• _Data excerpts_:
════════════════════

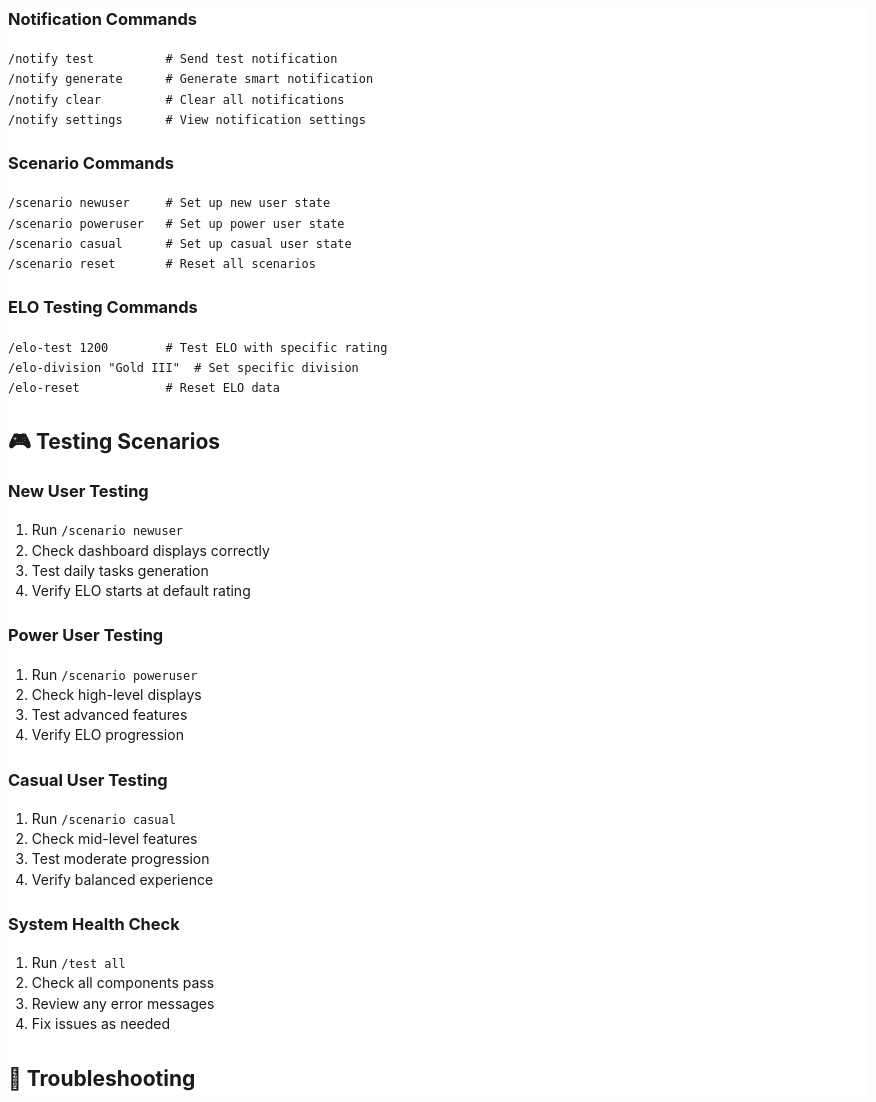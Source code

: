 ### Notification Commands
```
/notify test          # Send test notification
/notify generate      # Generate smart notification
/notify clear         # Clear all notifications
/notify settings      # View notification settings
```

### Scenario Commands
```
/scenario newuser     # Set up new user state
/scenario poweruser   # Set up power user state
/scenario casual      # Set up casual user state
/scenario reset       # Reset all scenarios
```

### ELO Testing Commands
```
/elo-test 1200        # Test ELO with specific rating
/elo-division "Gold III"  # Set specific division
/elo-reset            # Reset ELO data
```

## 🎮 Testing Scenarios

### New User Testing
1. Run `/scenario newuser`
2. Check dashboard displays correctly
3. Test daily tasks generation
4. Verify ELO starts at default rating

### Power User Testing
1. Run `/scenario poweruser`
2. Check high-level displays
3. Test advanced features
4. Verify ELO progression

### Casual User Testing
1. Run `/scenario casual`
2. Check mid-level features
3. Test moderate progression
4. Verify balanced experience

### System Health Check
1. Run `/test all`
2. Check all components pass
3. Review any error messages
4. Fix issues as needed

## 🔧 Troubleshooting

════════════════════

The answer is the line containing "2. Check dashboard displays correctly" together with every line after it in the records, repeated exactly and with nothing else.

• _Answer section_:
2. Check dashboard displays correctly
3. Test daily tasks generation
4. Verify ELO starts at default rating

### Power User Testing
1. Run `/scenario poweruser`
2. Check high-level displays
3. Test advanced features
4. Verify ELO progression

### Casual User Testing
1. Run `/scenario casual`
2. Check mid-level features
3. Test moderate progression
4. Verify balanced experience

### System Health Check
1. Run `/test all`
2. Check all components pass
3. Review any error messages
4. Fix issues as needed

## 🔧 Troubleshooting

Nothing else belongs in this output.